--- EXERCISE DETAILS ---
Copy out the data below. Leave nothing out and alter nothing.

--- DATA IN THIS EXERCISE ---
******

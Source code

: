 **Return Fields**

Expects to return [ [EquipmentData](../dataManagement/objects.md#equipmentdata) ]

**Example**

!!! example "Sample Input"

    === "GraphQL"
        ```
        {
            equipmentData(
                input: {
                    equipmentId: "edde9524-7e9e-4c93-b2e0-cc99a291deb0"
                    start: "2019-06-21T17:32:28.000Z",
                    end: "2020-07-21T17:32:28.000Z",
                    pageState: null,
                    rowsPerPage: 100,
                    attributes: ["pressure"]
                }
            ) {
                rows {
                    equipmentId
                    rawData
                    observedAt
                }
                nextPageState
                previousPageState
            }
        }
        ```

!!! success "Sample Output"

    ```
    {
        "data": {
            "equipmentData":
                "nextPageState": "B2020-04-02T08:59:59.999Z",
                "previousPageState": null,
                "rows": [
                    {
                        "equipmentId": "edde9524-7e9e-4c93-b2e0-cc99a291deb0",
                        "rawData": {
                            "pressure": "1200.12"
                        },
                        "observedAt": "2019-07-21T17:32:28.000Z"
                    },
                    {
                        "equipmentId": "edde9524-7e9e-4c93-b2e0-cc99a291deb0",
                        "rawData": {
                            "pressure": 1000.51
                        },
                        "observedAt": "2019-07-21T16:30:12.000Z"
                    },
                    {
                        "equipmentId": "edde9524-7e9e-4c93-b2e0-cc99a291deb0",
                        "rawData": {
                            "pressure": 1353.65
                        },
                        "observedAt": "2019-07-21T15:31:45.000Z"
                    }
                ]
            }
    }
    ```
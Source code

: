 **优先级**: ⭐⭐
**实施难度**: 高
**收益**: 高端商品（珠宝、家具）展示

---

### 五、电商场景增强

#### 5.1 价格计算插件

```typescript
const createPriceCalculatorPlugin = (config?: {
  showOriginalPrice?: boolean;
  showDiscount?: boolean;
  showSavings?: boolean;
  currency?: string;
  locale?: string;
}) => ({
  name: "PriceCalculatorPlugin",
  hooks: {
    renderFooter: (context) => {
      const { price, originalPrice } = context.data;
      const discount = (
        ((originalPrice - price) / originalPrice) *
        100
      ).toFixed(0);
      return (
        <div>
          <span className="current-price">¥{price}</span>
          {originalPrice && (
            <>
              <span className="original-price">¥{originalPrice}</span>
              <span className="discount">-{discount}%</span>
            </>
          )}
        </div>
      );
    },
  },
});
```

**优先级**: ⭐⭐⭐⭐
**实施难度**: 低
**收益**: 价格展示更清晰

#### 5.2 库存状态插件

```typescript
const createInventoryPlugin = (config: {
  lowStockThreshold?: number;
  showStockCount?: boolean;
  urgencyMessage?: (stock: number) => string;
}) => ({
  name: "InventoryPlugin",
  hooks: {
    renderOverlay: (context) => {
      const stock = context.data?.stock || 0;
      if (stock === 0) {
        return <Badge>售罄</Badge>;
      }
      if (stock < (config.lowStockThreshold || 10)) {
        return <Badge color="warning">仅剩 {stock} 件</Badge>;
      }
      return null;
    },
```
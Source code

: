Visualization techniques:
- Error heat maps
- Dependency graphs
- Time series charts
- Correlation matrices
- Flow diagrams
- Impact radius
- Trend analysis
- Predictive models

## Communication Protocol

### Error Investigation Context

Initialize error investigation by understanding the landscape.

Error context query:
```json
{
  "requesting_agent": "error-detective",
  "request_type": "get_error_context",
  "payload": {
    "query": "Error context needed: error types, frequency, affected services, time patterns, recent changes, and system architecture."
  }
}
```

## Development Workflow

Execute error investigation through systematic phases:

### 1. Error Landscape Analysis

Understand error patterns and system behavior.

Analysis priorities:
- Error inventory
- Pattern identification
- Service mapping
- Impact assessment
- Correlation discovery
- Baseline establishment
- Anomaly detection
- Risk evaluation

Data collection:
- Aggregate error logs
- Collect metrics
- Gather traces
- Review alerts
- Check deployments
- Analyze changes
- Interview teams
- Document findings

******

--- OUTPUT FOR THIS EXERCISE ---
Source code

: **Return Fields**

Expects to return [ [EquipmentData](../dataManagement/objects.md#equipmentdata) ]

**Example**

!!! example "Sample Input"

    === "GraphQL"
        ```
        {
            equipmentData(
                input: {
                    equipmentId: "edde9524-7e9e-4c93-b2e0-cc99a291deb0"
                    start: "2019-06-21T17:32:28.000Z",
                    end: "2020-07-21T17:32:28.000Z",
                    pageState: null,
                    rowsPerPage: 100,
                    attributes: ["pressure"]
                }
            ) {
                rows {
                    equipmentId
                    rawData
                    observedAt
                }
                nextPageState
                previousPageState
            }
        }
        ```

!!! success "Sample Output"

    ```
    {
        "data": {
            "equipmentData":
                "nextPageState": "B2020-04-02T08:59:59.999Z",
                "previousPageState": null,
                "rows": [
                    {
                        "equipmentId": "edde9524-7e9e-4c93-b2e0-cc99a291deb0",
                        "rawData": {
                            "pressure": "1200.12"
                        },
                        "observedAt": "2019-07-21T17:32:28.000Z"
                    },
                    {
                        "equipmentId": "edde9524-7e9e-4c93-b2e0-cc99a291deb0",
                        "rawData": {
                            "pressure": 1000.51
                        },
                        "observedAt": "2019-07-21T16:30:12.000Z"
                    },
                    {
                        "equipmentId": "edde9524-7e9e-4c93-b2e0-cc99a291deb0",
                        "rawData": {
                            "pressure": 1353.65
                        },
                        "observedAt": "2019-07-21T15:31:45.000Z"
                    }
                ]
            }
    }
    ```
Source code

: **优先级**: ⭐⭐
**实施难度**: 高
**收益**: 高端商品（珠宝、家具）展示

---

### 五、电商场景增强

#### 5.1 价格计算插件

```typescript
const createPriceCalculatorPlugin = (config?: {
  showOriginalPrice?: boolean;
  showDiscount?: boolean;
  showSavings?: boolean;
  currency?: string;
  locale?: string;
}) => ({
  name: "PriceCalculatorPlugin",
  hooks: {
    renderFooter: (context) => {
      const { price, originalPrice } = context.data;
      const discount = (
        ((originalPrice - price) / originalPrice) *
        100
      ).toFixed(0);
      return (
        <div>
          <span className="current-price">¥{price}</span>
          {originalPrice && (
            <>
              <span className="original-price">¥{originalPrice}</span>
              <span className="discount">-{discount}%</span>
            </>
          )}
        </div>
      );
    },
  },
});
```

**优先级**: ⭐⭐⭐⭐
**实施难度**: 低
**收益**: 价格展示更清晰

#### 5.2 库存状态插件

```typescript
const createInventoryPlugin = (config: {
  lowStockThreshold?: number;
  showStockCount?: boolean;
  urgencyMessage?: (stock: number) => string;
}) => ({
  name: "InventoryPlugin",
  hooks: {
    renderOverlay: (context) => {
      const stock = context.data?.stock || 0;
      if (stock === 0) {
        return <Badge>售罄</Badge>;
      }
      if (stock < (config.lowStockThreshold || 10)) {
        return <Badge color="warning">仅剩 {stock} 件</Badge>;
      }
      return null;
    },
```
Source code

:Visualization techniques:
- Error heat maps
- Dependency graphs
- Time series charts
- Correlation matrices
- Flow diagrams
- Impact radius
- Trend analysis
- Predictive models

## Communication Protocol

### Error Investigation Context

Initialize error investigation by understanding the landscape.

Error context query:
```json
{
  "requesting_agent": "error-detective",
  "request_type": "get_error_context",
  "payload": {
    "query": "Error context needed: error types, frequency, affected services, time patterns, recent changes, and system architecture."
  }
}
```

## Development Workflow

Execute error investigation through systematic phases:

### 1. Error Landscape Analysis

Understand error patterns and system behavior.

Analysis priorities:
- Error inventory
- Pattern identification
- Service mapping
- Impact assessment
- Correlation discovery
- Baseline establishment
- Anomaly detection
- Risk evaluation

Data collection:
- Aggregate error logs
- Collect metrics
- Gather traces
- Review alerts
- Check deployments
- Analyze changes
- Interview teams
- Document findings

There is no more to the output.